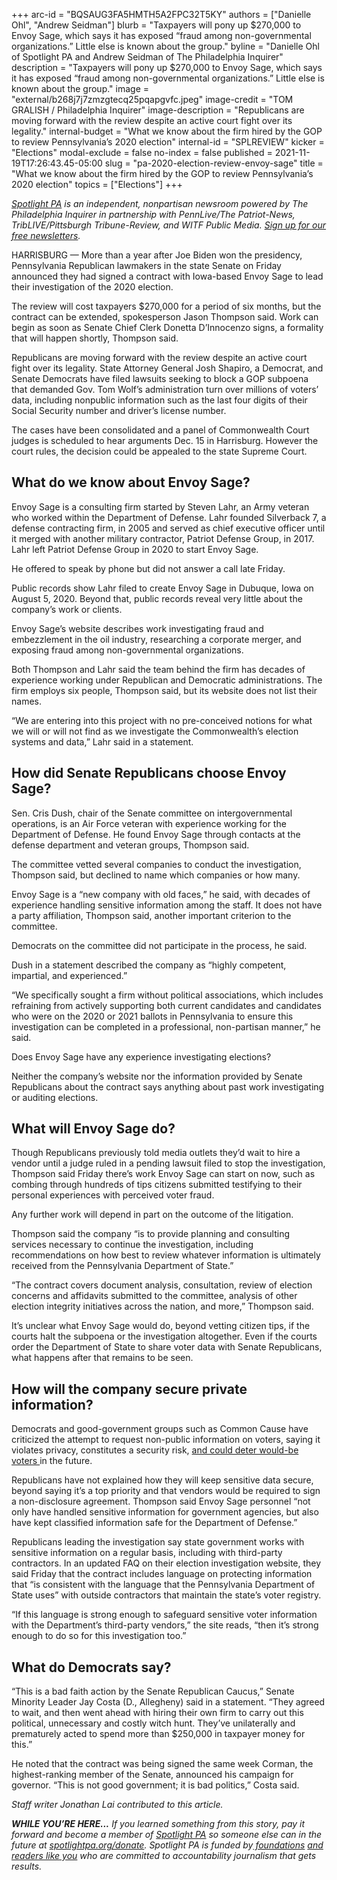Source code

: +++
arc-id = "BQSAUG3FA5HMTH5A2FPC32T5KY"
authors = ["Danielle Ohl", "Andrew Seidman"]
blurb = "Taxpayers will pony up $270,000 to Envoy Sage, which says it has exposed “fraud among non-governmental organizations.” Little else is known about the group."
byline = "Danielle Ohl of Spotlight PA and Andrew Seidman of The Philadelphia Inquirer"
description = "Taxpayers will pony up $270,000 to Envoy Sage, which says it has exposed “fraud among non-governmental organizations.” Little else is known about the group."
image = "external/b268j7j7zmzgtecq25pqapgvfc.jpeg"
image-credit = "TOM GRALISH / Philadelphia Inquirer"
image-description = "Republicans are moving forward with the review despite an active court fight over its legality."
internal-budget = "What we know about the firm hired by the GOP to review Pennsylvania’s 2020 election"
internal-id = "SPLREVIEW"
kicker = "Elections"
modal-exclude = false
no-index = false
published = 2021-11-19T17:26:43.45-05:00
slug = "pa-2020-election-review-envoy-sage"
title = "What we know about the firm hired by the GOP to review Pennsylvania’s 2020 election"
topics = ["Elections"]
+++

<a href="https://www.spotlightpa.org/"><i>Spotlight PA</i></a><i> is an independent, nonpartisan newsroom powered by The Philadelphia Inquirer in partnership with PennLive/The Patriot-News, TribLIVE/Pittsburgh Tribune-Review, and WITF Public Media. </i><a href="https://www.spotlightpa.org/newsletters"><i>Sign up for our free newsletters</i></a><i>.</i>

HARRISBURG — More than a year after Joe Biden won the presidency, Pennsylvania Republican lawmakers in the state Senate on Friday announced they had signed a contract with Iowa-based Envoy Sage to lead their investigation of the 2020 election.

The review will cost taxpayers $270,000 for a period of six months, but the contract can be extended, spokesperson Jason Thompson said. Work can begin as soon as Senate Chief Clerk Donetta D’Innocenzo signs, a formality that will happen shortly, Thompson said.

Republicans are moving forward with the review despite an active court fight over its legality. State Attorney General Josh Shapiro, a Democrat, and Senate Democrats have filed lawsuits seeking to block a GOP subpoena that demanded Gov. Tom Wolf’s administration turn over millions of voters’ data, including nonpublic information such as the last four digits of their Social Security number and driver’s license number.

The cases have been consolidated and a panel of Commonwealth Court judges is scheduled to hear arguments Dec. 15 in Harrisburg. However the court rules, the decision could be appealed to the state Supreme Court.

<script src="https://www.spotlightpa.org/embed.js" async></script><div data-spl-embed-version="1" data-spl-src="https://www.spotlightpa.org/embeds/newsletter/"></div>

## What do we know about Envoy Sage?

Envoy Sage is a consulting firm started by Steven Lahr, an Army veteran who worked within the Department of Defense. Lahr founded Silverback 7, a defense contracting firm, in 2005 and served as chief executive officer until it merged with another military contractor, Patriot Defense Group, in 2017. Lahr left Patriot Defense Group in 2020 to start Envoy Sage.

He offered to speak by phone but did not answer a call late Friday.

Public records show Lahr filed to create Envoy Sage in Dubuque, Iowa on August 5, 2020. Beyond that, public records reveal very little about the company’s work or clients.

Envoy Sage’s website describes work investigating fraud and embezzlement in the oil industry, researching a corporate merger, and exposing fraud among non-governmental organizations.

Both Thompson and Lahr said the team behind the firm has decades of experience working under Republican and Democratic administrations. The firm employs six people, Thompson said, but its website does not list their names.

“We are entering into this project with no pre-conceived notions for what we will or will not find as we investigate the Commonwealth’s election systems and data,” Lahr said in a statement.

## How did Senate Republicans choose Envoy Sage?

Sen. Cris Dush, chair of the Senate committee on intergovernmental operations, is an Air Force veteran with experience working for the Department of Defense. He found Envoy Sage through contacts at the defense department and veteran groups, Thompson said.

The committee vetted several companies to conduct the investigation, Thompson said, but declined to name which companies or how many.

Envoy Sage is a “new company with old faces,” he said, with decades of experience handling sensitive information among the staff. It does not have a party affiliation, Thompson said, another important criterion to the committee.

Democrats on the committee did not participate in the process, he said.

Dush in a statement described the company as “highly competent, impartial, and experienced.”

“We specifically sought a firm without political associations, which includes refraining from actively supporting both current candidates and candidates who were on the 2020 or 2021 ballots in Pennsylvania to ensure this investigation can be completed in a professional, non-partisan manner,” he said.

Does Envoy Sage have any experience investigating elections?

Neither the company’s website nor the information provided by Senate Republicans about the contract says anything about past work investigating or auditing elections.

## What will Envoy Sage do?

Though Republicans previously told media outlets they’d wait to hire a vendor until a judge ruled in a pending lawsuit filed to stop the investigation, Thompson said Friday there’s work Envoy Sage can start on now, such as combing through hundreds of tips citizens submitted testifying to their personal experiences with perceived voter fraud.

Any further work will depend in part on the outcome of the litigation.

Thompson said the company “is to provide planning and consulting services necessary to continue the investigation, including recommendations on how best to review whatever information is ultimately received from the Pennsylvania Department of State.”

“The contract covers document analysis, consultation, review of election concerns and affidavits submitted to the committee, analysis of other election integrity initiatives across the nation, and more,” Thompson said.

It’s unclear what Envoy Sage would do, beyond vetting citizen tips, if the courts halt the subpoena or the investigation altogether. Even if the courts order the Department of State to share voter data with Senate Republicans, what happens after that remains to be seen.

## How will the company secure private information?

Democrats and good-government groups such as Common Cause have criticized the attempt to request non-public information on voters, saying it violates privacy, constitutes a security risk, <a href="https://www.inquirer.com/news/pennsylvania-republicans-subpoena-privacy-election-20211017.html">and could deter would-be voters </a>in the future.

Republicans have not explained how they will keep sensitive data secure, beyond saying it’s a top priority and that vendors would be required to sign a non-disclosure agreement. Thompson said Envoy Sage personnel “not only have handled sensitive information for government agencies, but also have kept classified information safe for the Department of Defense.”

<script src="https://www.spotlightpa.org/embed.js" async></script><div data-spl-embed-version="1" data-spl-src="https://www.spotlightpa.org/embeds/donate/?eyebrow_text=SUPPORT%20SPOTLIGHT%20PA&cta_text=YES%2C%20DOUBLE%20MY%20GIFT&teaser_text=Support%20Spotlight%20PA's%20vital%20investigative%20journalism%20for%20Pennsylvania%20and%20for%20a%20limited%20time%2C%20all%20gifts%20will%20be%20DOUBLED."></div>

Republicans leading the investigation say state government works with sensitive information on a regular basis, including with third-party contractors. In an updated FAQ on their election investigation website, they said Friday that the contract includes language on protecting information that “is consistent with the language that the Pennsylvania Department of State uses” with outside contractors that maintain the state’s voter registry.

“If this language is strong enough to safeguard sensitive voter information with the Department’s third-party vendors,” the site reads, “then it’s strong enough to do so for this investigation too.”

## What do Democrats say?

“This is a bad faith action by the Senate Republican Caucus,” Senate Minority Leader Jay Costa (D., Allegheny) said in a statement. “They agreed to wait, and then went ahead with hiring their own firm to carry out this political, unnecessary and costly witch hunt. They’ve unilaterally and prematurely acted to spend more than $250,000 in taxpayer money for this.”

He noted that the contract was being signed the same week Corman, the highest-ranking member of the Senate, announced his campaign for governor. “This is not good government; it is bad politics,” Costa said.

<i>Staff writer Jonathan Lai contributed to this article.</i>

<i><b>WHILE YOU’RE HERE...</b></i><i> If you learned something from this story, pay it forward and become a member of </i><a href="https://www.spotlightpa.org/"><i>Spotlight PA</i></a><i> so someone else can in the future at </i><a href="https://www.spotlightpa.org/donate"><i>spotlightpa.org/donate</i></a><i>. Spotlight PA is funded by</i><a href="https://www.spotlightpa.org/support"><i> foundations</i></a><i> </i><a href="https://www.spotlightpa.org/support"><i>and readers like you</i></a><i> who are committed to accountability journalism that gets results.</i>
──────────
## Task objective:
Exact copies of the lines from the one containing "He noted that" through the end of the listing, both included, are the only thing wanted.

## Output for this exercise:
He noted that the contract was being signed the same week Corman, the highest-ranking member of the Senate, announced his campaign for governor. “This is not good government; it is bad politics,” Costa said.

<i>Staff writer Jonathan Lai contributed to this article.</i>

<i><b>WHILE YOU’RE HERE...</b></i><i> If you learned something from this story, pay it forward and become a member of </i><a href="https://www.spotlightpa.org/"><i>Spotlight PA</i></a><i> so someone else can in the future at </i><a href="https://www.spotlightpa.org/donate"><i>spotlightpa.org/donate</i></a><i>. Spotlight PA is funded by</i><a href="https://www.spotlightpa.org/support"><i> foundations</i></a><i> </i><a href="https://www.spotlightpa.org/support"><i>and readers like you</i></a><i> who are committed to accountability journalism that gets results.</i>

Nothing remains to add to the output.